Aim of the task -> Return the data below exactly, please, but drop the pictures.

Records supplied ->
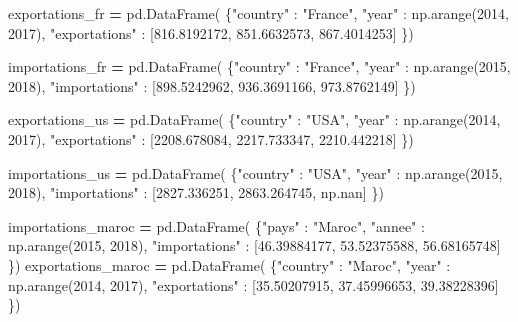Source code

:\documentclass[
  12pt,
]{book}
\newenvironment{Shaded}{\begin{snugshade}}{\end{snugshade}}
\newcommand{\DecValTok}[1]{\textcolor[rgb]{0.00,0.00,0.81}{#1}}
\newcommand{\FloatTok}[1]{\textcolor[rgb]{0.00,0.00,0.81}{#1}}
\newcommand{\NormalTok}[1]{#1}
\newcommand{\OperatorTok}[1]{\textcolor[rgb]{0.81,0.36,0.00}{\textbf{#1}}}
\newcommand{\StringTok}[1]{\textcolor[rgb]{0.31,0.60,0.02}{#1}}
\numberwithin{equation}{section}
\numberwithin{countremarque}{section}
\begin{document}
\begin{Shaded}
\begin{Highlighting}[]
\NormalTok{exportations\_fr }\OperatorTok{=}\NormalTok{ pd.DataFrame(}
\NormalTok{    \{}\StringTok{"country"}\NormalTok{ : }\StringTok{"France"}\NormalTok{,}
     \StringTok{"year"}\NormalTok{ : np.arange(}\DecValTok{2014}\NormalTok{, }\DecValTok{2017}\NormalTok{),}
     \StringTok{"exportations"}\NormalTok{ : [}\FloatTok{816.8192172}\NormalTok{, }\FloatTok{851.6632573}\NormalTok{, }\FloatTok{867.4014253}\NormalTok{]}
\NormalTok{    \})}

\NormalTok{importations\_fr }\OperatorTok{=}\NormalTok{ pd.DataFrame(}
\NormalTok{    \{}\StringTok{"country"}\NormalTok{ : }\StringTok{"France"}\NormalTok{,}
     \StringTok{"year"}\NormalTok{ : np.arange(}\DecValTok{2015}\NormalTok{, }\DecValTok{2018}\NormalTok{),}
     \StringTok{"importations"}\NormalTok{ : [}\FloatTok{898.5242962}\NormalTok{, }\FloatTok{936.3691166}\NormalTok{, }\FloatTok{973.8762149}\NormalTok{]}
\NormalTok{    \})}

\NormalTok{exportations\_us }\OperatorTok{=}\NormalTok{ pd.DataFrame(}
\NormalTok{    \{}\StringTok{"country"}\NormalTok{ : }\StringTok{"USA"}\NormalTok{,}
     \StringTok{"year"}\NormalTok{ : np.arange(}\DecValTok{2014}\NormalTok{, }\DecValTok{2017}\NormalTok{),}
     \StringTok{"exportations"}\NormalTok{ : [}\FloatTok{2208.678084}\NormalTok{, }\FloatTok{2217.733347}\NormalTok{, }\FloatTok{2210.442218}\NormalTok{]}
\NormalTok{    \})}

\NormalTok{importations\_us }\OperatorTok{=}\NormalTok{ pd.DataFrame(}
\NormalTok{    \{}\StringTok{"country"}\NormalTok{ : }\StringTok{"USA"}\NormalTok{,}
     \StringTok{"year"}\NormalTok{ : np.arange(}\DecValTok{2015}\NormalTok{, }\DecValTok{2018}\NormalTok{),}
     \StringTok{"importations"}\NormalTok{ : [}\FloatTok{2827.336251}\NormalTok{, }\FloatTok{2863.264745}\NormalTok{, np.nan]}
\NormalTok{    \})}

\NormalTok{importations\_maroc }\OperatorTok{=}\NormalTok{ pd.DataFrame(}
\NormalTok{    \{}\StringTok{"pays"}\NormalTok{ : }\StringTok{"Maroc"}\NormalTok{,}
     \StringTok{"annee"}\NormalTok{ : np.arange(}\DecValTok{2015}\NormalTok{, }\DecValTok{2018}\NormalTok{),}
     \StringTok{"importations"}\NormalTok{ : [}\FloatTok{46.39884177}\NormalTok{, }\FloatTok{53.52375588}\NormalTok{, }\FloatTok{56.68165748}\NormalTok{]}
\NormalTok{    \})}
\NormalTok{exportations\_maroc }\OperatorTok{=}\NormalTok{ pd.DataFrame(}
\NormalTok{    \{}\StringTok{"country"}\NormalTok{ : }\StringTok{"Maroc"}\NormalTok{,}
     \StringTok{"year"}\NormalTok{ : np.arange(}\DecValTok{2014}\NormalTok{, }\DecValTok{2017}\NormalTok{),}
     \StringTok{"exportations"}\NormalTok{ : [}\FloatTok{35.50207915}\NormalTok{, }\FloatTok{37.45996653}\NormalTok{, }\FloatTok{39.38228396}\NormalTok{]}
\NormalTok{    \})}


\end{Highlighting}
\end{Shaded}
\end{document}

Response ->
Source code

:\documentclass[
  12pt,
]{book}
\newenvironment{Shaded}{\begin{snugshade}}{\end{snugshade}}
\newcommand{\DecValTok}[1]{\textcolor[rgb]{0.00,0.00,0.81}{#1}}
\newcommand{\FloatTok}[1]{\textcolor[rgb]{0.00,0.00,0.81}{#1}}
\newcommand{\NormalTok}[1]{#1}
\newcommand{\OperatorTok}[1]{\textcolor[rgb]{0.81,0.36,0.00}{\textbf{#1}}}
\newcommand{\StringTok}[1]{\textcolor[rgb]{0.31,0.60,0.02}{#1}}
\numberwithin{equation}{section}
\numberwithin{countremarque}{section}
\begin{document}
\begin{Shaded}
\begin{Highlighting}[]
\NormalTok{exportations\_fr }\OperatorTok{=}\NormalTok{ pd.DataFrame(}
\NormalTok{    \{}\StringTok{"country"}\NormalTok{ : }\StringTok{"France"}\NormalTok{,}
     \StringTok{"year"}\NormalTok{ : np.arange(}\DecValTok{2014}\NormalTok{, }\DecValTok{2017}\NormalTok{),}
     \StringTok{"exportations"}\NormalTok{ : [}\FloatTok{816.8192172}\NormalTok{, }\FloatTok{851.6632573}\NormalTok{, }\FloatTok{867.4014253}\NormalTok{]}
\NormalTok{    \})}

\NormalTok{importations\_fr }\OperatorTok{=}\NormalTok{ pd.DataFrame(}
\NormalTok{    \{}\StringTok{"country"}\NormalTok{ : }\StringTok{"France"}\NormalTok{,}
     \StringTok{"year"}\NormalTok{ : np.arange(}\DecValTok{2015}\NormalTok{, }\DecValTok{2018}\NormalTok{),}
     \StringTok{"importations"}\NormalTok{ : [}\FloatTok{898.5242962}\NormalTok{, }\FloatTok{936.3691166}\NormalTok{, }\FloatTok{973.8762149}\NormalTok{]}
\NormalTok{    \})}

\NormalTok{exportations\_us }\OperatorTok{=}\NormalTok{ pd.DataFrame(}
\NormalTok{    \{}\StringTok{"country"}\NormalTok{ : }\StringTok{"USA"}\NormalTok{,}
     \StringTok{"year"}\NormalTok{ : np.arange(}\DecValTok{2014}\NormalTok{, }\DecValTok{2017}\NormalTok{),}
     \StringTok{"exportations"}\NormalTok{ : [}\FloatTok{2208.678084}\NormalTok{, }\FloatTok{2217.733347}\NormalTok{, }\FloatTok{2210.442218}\NormalTok{]}
\NormalTok{    \})}

\NormalTok{importations\_us }\OperatorTok{=}\NormalTok{ pd.DataFrame(}
\NormalTok{    \{}\StringTok{"country"}\NormalTok{ : }\StringTok{"USA"}\NormalTok{,}
     \StringTok{"year"}\NormalTok{ : np.arange(}\DecValTok{2015}\NormalTok{, }\DecValTok{2018}\NormalTok{),}
     \StringTok{"importations"}\NormalTok{ : [}\FloatTok{2827.336251}\NormalTok{, }\FloatTok{2863.264745}\NormalTok{, np.nan]}
\NormalTok{    \})}

\NormalTok{importations\_maroc }\OperatorTok{=}\NormalTok{ pd.DataFrame(}
\NormalTok{    \{}\StringTok{"pays"}\NormalTok{ : }\StringTok{"Maroc"}\NormalTok{,}
     \StringTok{"annee"}\NormalTok{ : np.arange(}\DecValTok{2015}\NormalTok{, }\DecValTok{2018}\NormalTok{),}
     \StringTok{"importations"}\NormalTok{ : [}\FloatTok{46.39884177}\NormalTok{, }\FloatTok{53.52375588}\NormalTok{, }\FloatTok{56.68165748}\NormalTok{]}
\NormalTok{    \})}
\NormalTok{exportations\_maroc }\OperatorTok{=}\NormalTok{ pd.DataFrame(}
\NormalTok{    \{}\StringTok{"country"}\NormalTok{ : }\StringTok{"Maroc"}\NormalTok{,}
     \StringTok{"year"}\NormalTok{ : np.arange(}\DecValTok{2014}\NormalTok{, }\DecValTok{2017}\NormalTok{),}
     \StringTok{"exportations"}\NormalTok{ : [}\FloatTok{35.50207915}\NormalTok{, }\FloatTok{37.45996653}\NormalTok{, }\FloatTok{39.38228396}\NormalTok{]}
\NormalTok{    \})}


\end{Highlighting}
\end{Shaded}
\end{document}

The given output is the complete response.